══ THE DATA

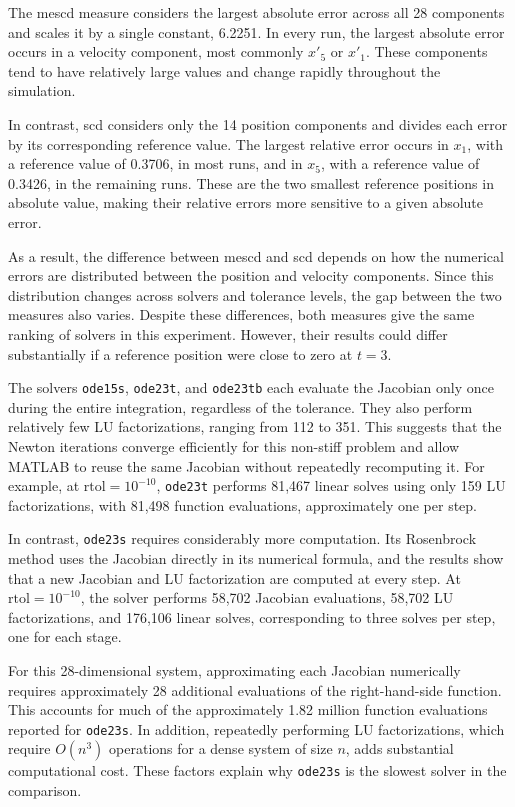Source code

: \documentclass[11pt]{article}
\begin{document}
The mescd measure considers the largest absolute error across
all 28 components and scales it by a single constant, 6.2251.
In every run, the largest absolute error occurs in a velocity
component, most commonly $x'_5$ or $x'_1$. These components
tend to have relatively large values and change rapidly
throughout the simulation.

In contrast, scd considers only the 14 position components
and divides each error by its corresponding reference value.
The largest relative error occurs in $x_1$, with a reference
value of 0.3706, in most runs, and in $x_5$, with a reference
value of 0.3426, in the remaining runs. These are the two
smallest reference positions in absolute value, making their
relative errors more sensitive to a given absolute error.

As a result, the difference between mescd and scd depends
on how the numerical errors are distributed between the
position and velocity components. Since this distribution
changes across solvers and tolerance levels, the gap between
the two measures also varies. Despite these differences,
both measures give the same ranking of solvers in this
experiment. However, their results could differ substantially
if a reference position were close to zero at $t=3$.


The solvers \texttt{ode15s}, \texttt{ode23t}, and
\texttt{ode23tb} each evaluate the Jacobian only once
during the entire integration, regardless of the tolerance.
They also perform relatively few LU factorizations, ranging
from 112 to 351. This suggests that the Newton iterations
converge efficiently for this non-stiff problem and allow
MATLAB to reuse the same Jacobian without repeatedly
recomputing it. For example, at $\mathrm{rtol}=10^{-10}$,
\texttt{ode23t} performs 81,467 linear solves using only
159 LU factorizations, with 81,498 function evaluations,
approximately one per step.

In contrast, \texttt{ode23s} requires considerably more
computation. Its Rosenbrock method uses the Jacobian directly
in its numerical formula, and the results show that a new
Jacobian and LU factorization are computed at every step.
At $\mathrm{rtol}=10^{-10}$, the solver performs 58,702
Jacobian evaluations, 58,702 LU factorizations, and
176,106 linear solves, corresponding to three solves
per step, one for each stage.

For this 28-dimensional system, approximating each Jacobian
numerically requires approximately 28 additional evaluations
of the right-hand-side function. This accounts for much of
the approximately 1.82 million function evaluations reported
for \texttt{ode23s}. In addition, repeatedly performing LU
factorizations, which require $O(n^3)$ operations for a
dense system of size $n$, adds substantial computational cost.
These factors explain why \texttt{ode23s} is the
slowest solver in the comparison.
\end{document}
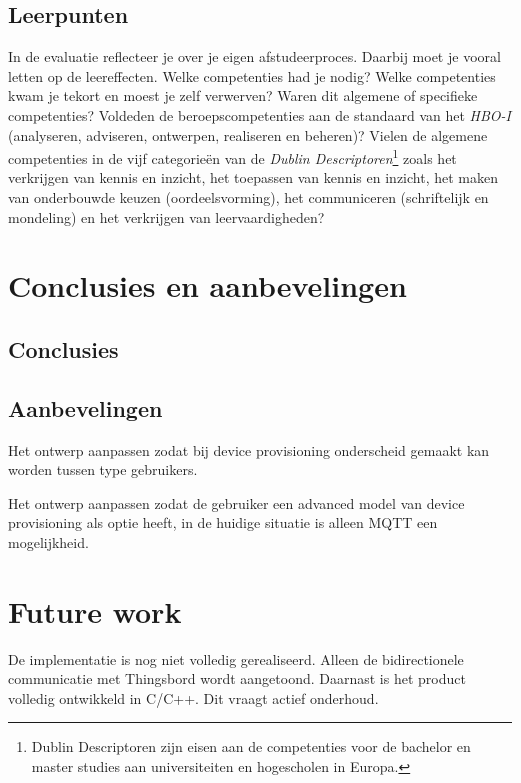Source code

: 		\section{Leerpunten}
		In de evaluatie reflecteer je over je eigen afstudeerproces. Daarbij
		moet je vooral letten op de leereffecten. Welke competenties had je
		nodig? Welke competenties kwam je tekort en moest je zelf verwerven?
		Waren dit algemene of specifieke competenties?  Voldeden de
		beroepscompetenties aan de standaard van het \emph{HBO-I} (analyseren,
		adviseren, ontwerpen, realiseren en beheren)?  Vielen de algemene
		competenties in de vijf categorieën van de \emph{Dublin
			Descriptoren}\footnote{Dublin Descriptoren zijn eisen aan de
			competenties voor de bachelor en master studies aan universiteiten en
			hogescholen in Europa.} zoals het verkrijgen van kennis en inzicht,
		het toepassen van kennis en inzicht, het maken van onderbouwde keuzen
		(oordeelsvorming), het communiceren (schriftelijk en mondeling) en het
		verkrijgen van leervaardigheden?	
		
			
		
		\chapter{Conclusies en aanbevelingen}
		\section{Conclusies}
		
		\section{Aanbevelingen}
		Het ontwerp aanpassen zodat bij device provisioning onderscheid gemaakt kan worden tussen type gebruikers.
		
		
		Het ontwerp aanpassen zodat de gebruiker een advanced model van device provisioning als optie heeft, in de huidige situatie is alleen MQTT een mogelijkheid.
		
		\chapter{Future work}
		
		De implementatie is nog niet volledig gerealiseerd.  Alleen de bidirectionele communicatie met Thingsbord wordt aangetoond.
		Daarnast is het product volledig ontwikkeld in C/C++. Dit vraagt actief onderhoud.
		
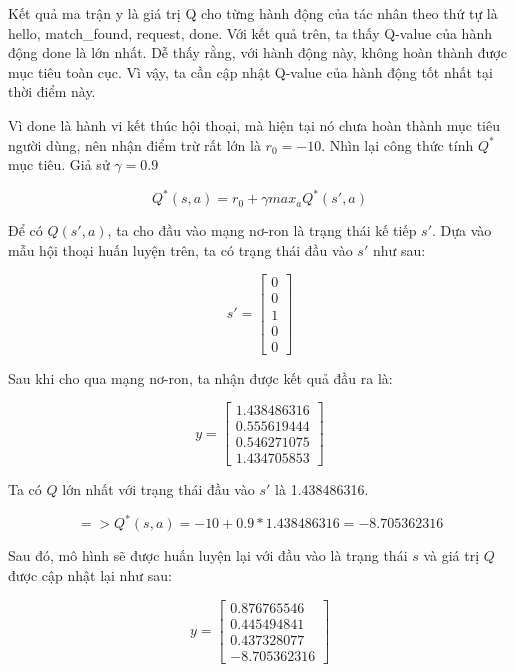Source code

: Kết quả ma trận y là giá trị Q cho từng hành động của tác nhân theo thứ tự là hello, match\_found, request, done. Với kết quả trên, ta thấy Q-value của hành động done là lớn nhất. Dễ thấy rằng, với hành động này, không hoàn thành được mục tiêu toàn cục. Vì vậy, ta cần cập nhật Q-value của hành động tốt nhất tại thời điểm này.

Vì done là hành vi kết thúc hội thoại, mà hiện tại nó chưa hoàn thành mục tiêu người dùng, nên nhận điểm trừ rất lớn là $r_0 = -10$. Nhìn lại công thức tính $Q^*$ mục tiêu. Giả sử $\gamma = 0.9$

\begin{equation*}
    Q^*(s,a) = r_0 + {\gamma}max_{a}Q^{*}(s',a)
\end{equation*}

Để có $Q(s',a)$, ta cho đầu vào mạng nơ-ron là trạng thái kế tiếp $s'$. Dựa vào mẫu hội thoại huấn luyện trên, ta có trạng thái đầu vào $s'$ như sau:

\begin{equation*}
    s' = 
    \begin{bmatrix}
        0 \\
        0 \\
        1 \\
        0 \\
        0
    \end{bmatrix}
\end{equation*}

Sau khi cho qua mạng nơ-ron, ta nhận được kết quả đầu ra là:

\begin{equation*}
    y = 
    \begin{bmatrix}
        1.438486316 \\
        0.555619444 \\
        0.546271075 \\
        1.434705853
    \end{bmatrix}
\end{equation*}

Ta có $Q$ lớn nhất với trạng thái đầu vào $s'$ là 1.438486316.

\begin{equation*}
    => Q^*(s,a) = -10 + 0.9*1.438486316 = -8.705362316
\end{equation*}

Sau đó, mô hình sẽ được huấn luyện lại với đầu vào là trạng thái $s$ và giá trị $Q$ được cập nhật lại như sau:

\begin{equation*}
    y = 
    \begin{bmatrix}
        0.876765546 \\
        0.445494841 \\
        0.437328077 \\
        -8.705362316
    \end{bmatrix}
\end{equation*}

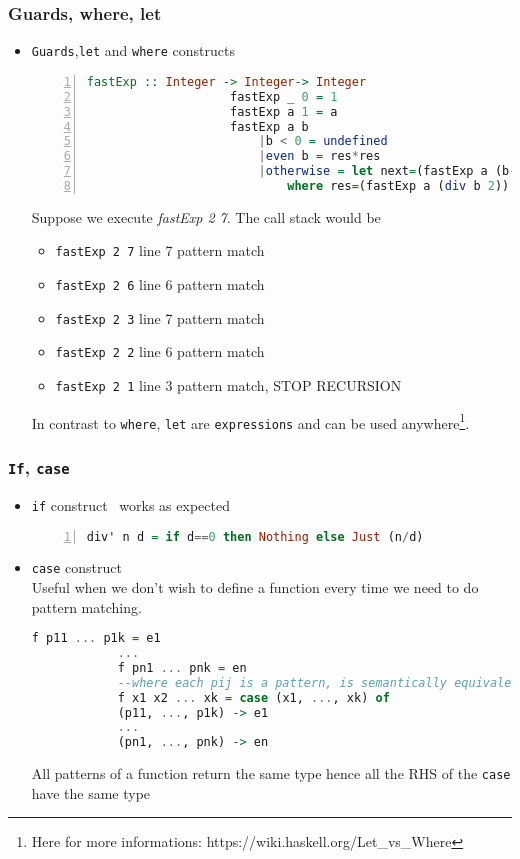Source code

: 	\begin{frame}[fragile]\frametitle{Guards, where, let}
		\begin{itemize}
			\item \texttt{Guards},\texttt{let} and \texttt{where} constructs
			\begin{lstlisting}[language=Haskell,basicstyle=\footnotesize\ttfamily,numbers=left]
			fastExp :: Integer -> Integer-> Integer
					fastExp _ 0 = 1
					fastExp a 1 = a
					fastExp a b 
					 	|b < 0 = undefined
					 	|even b = res*res
					 	|otherwise = let next=(fastExp a (b-1)) in (a * next)  
						  	where res=(fastExp a (div b 2))
			\end{lstlisting}
			Suppose we execute \emph{fastExp 2 7}. The call stack would be
			\begin{itemize}
			  \item  \texttt{fastExp 2 7} line 7 pattern match
			  \pause
			  \item  \texttt{fastExp 2 6} line 6 pattern match
			  \pause
			  \item  \texttt{fastExp 2 3} line 7 pattern match
			 \pause
			  \item  \texttt{fastExp 2 2} line 6 pattern match
			 \pause
			  \item  \texttt{fastExp 2 1} line 3 pattern match, STOP RECURSION
			 \end{itemize}
			 \pause
			 In contrast to \texttt{where}, \texttt{let} are \texttt{expressions} and can
			 be used anywhere\footnote{Here for more informations:
			 https://wiki.haskell.org/Let\_vs\_Where}.

	
		\end{itemize}
	\end{frame}
	
	
	
		\begin{frame}[fragile]\frametitle{\texttt{If}, \texttt{case}}
		\begin{itemize}
			\item \texttt{if} construct \
			works as expected
			\begin{lstlisting}[language=Haskell,basicstyle=\footnotesize\ttfamily,numbers=left]
			div' n d = if d==0 then Nothing else Just (n/d)
			\end{lstlisting}

			\item \texttt{case} construct \\
			 Useful when we don't wish to define a function every time we need to
			 do pattern matching.
			 
			\begin{lstlisting}[language=Haskell,basicstyle=\footnotesize\ttfamily]
			f p11 ... p1k = e1
			...
			f pn1 ... pnk = en
			--where each pij is a pattern, is semantically equivalent to:
			f x1 x2 ... xk = case (x1, ..., xk) of
			(p11, ..., p1k) -> e1
			...
			(pn1, ..., pnk) -> en
			\end{lstlisting}
			All patterns of a function return the same type hence all the RHS of the
			\texttt{case} have the same type
	
		\end{itemize}
	\end{frame}
	
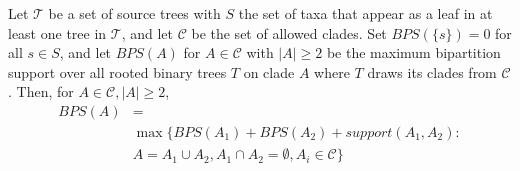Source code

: \begin{theorem}
Let $\mathcal{T}$ be a set of source trees with
$S$ the set of taxa that appear as a leaf in at least
one tree in $\mathcal{T}$, and let $\mathcal{C}$ be the
set of allowed clades.
Set  $BPS(\{s\})=0$ for all $s \in S$, and
let $BPS(A)$ for $A \in \mathcal{C}$ with  $|A|\geq 2$ 
be the  maximum bipartition support over
all rooted binary trees $T$ on clade $A$ where $T$ draws
its clades from $\mathcal{C}$.
Then, for $A \in \mathcal{C}, |A|\geq 2$, 
\begin{align}
\label{fastrfs::eqn:thm2}
BPS(A) &= \nonumber  \\
& \max \{BPS(A_1)+BPS(A_2)+support(A_1,A_2): \nonumber\\
& A = A_1 \cup A_2, A_1 \cap A_2 = \emptyset, A_i \in \mathcal{C}\}
\end{align}
\label{fastrfs::theorem:why-dp}
\end{theorem}
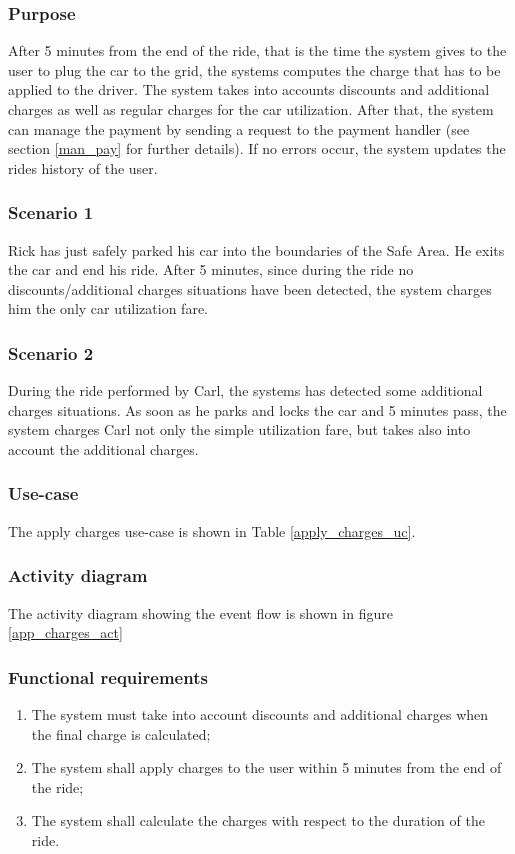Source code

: \subsubsection{Purpose}
After 5 minutes from the end of the ride, that is the time the system gives to the user to plug the car to the grid, the systems computes the charge that has to be applied to the driver. The system takes into accounts discounts and additional charges as well as regular charges for the car utilization. After that, the system can manage the payment by sending a request to the payment handler (see section \ref{man_pay} for further details). If no errors occur, the system updates the rides history of the user.

\subsubsection{Scenario 1}
Rick has just safely parked his car into the boundaries of the Safe Area. He exits the car and end his ride. After 5 minutes, since during the ride no discounts/additional charges situations have been detected, the system charges him the only car utilization fare.

\subsubsection{Scenario 2}
During the ride performed by Carl, the systems has detected some additional charges situations. As soon as he parks and locks the car and 5 minutes pass, the system charges Carl not only the simple utilization fare, but takes also into account the additional charges.

\subsubsection{Use-case}
The apply charges use-case is shown in Table \ref{apply_charges_uc}.

\subsubsection{Activity diagram}
The activity diagram showing the event flow is shown in figure \ref{app_charges_act}

\subsubsection{Functional requirements}
\begin{enumerate}
\item The system must take into account discounts and additional charges when the final charge is calculated;
\item The system shall apply charges to the user within 5 minutes from the end of the ride;
\item The system shall calculate the charges with respect to the duration of the ride.
\end{enumerate}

════

__DIRECTIONS__. Please reproduce exactly the lines in the listing above from the one containing "Jacobian evaluations, 58,702" through the one containing "dense system of", both included, and nothing more.

__THE COMPLETED TASK__.
Jacobian evaluations, 58,702 LU factorizations, and
176,106 linear solves, corresponding to three solves
per step, one for each stage.

For this 28-dimensional system, approximating each Jacobian
numerically requires approximately 28 additional evaluations
of the right-hand-side function. This accounts for much of
the approximately 1.82 million function evaluations reported
for \texttt{ode23s}. In addition, repeatedly performing LU
factorizations, which require $O(n^3)$ operations for a
dense system of size $n$, adds substantial computational cost.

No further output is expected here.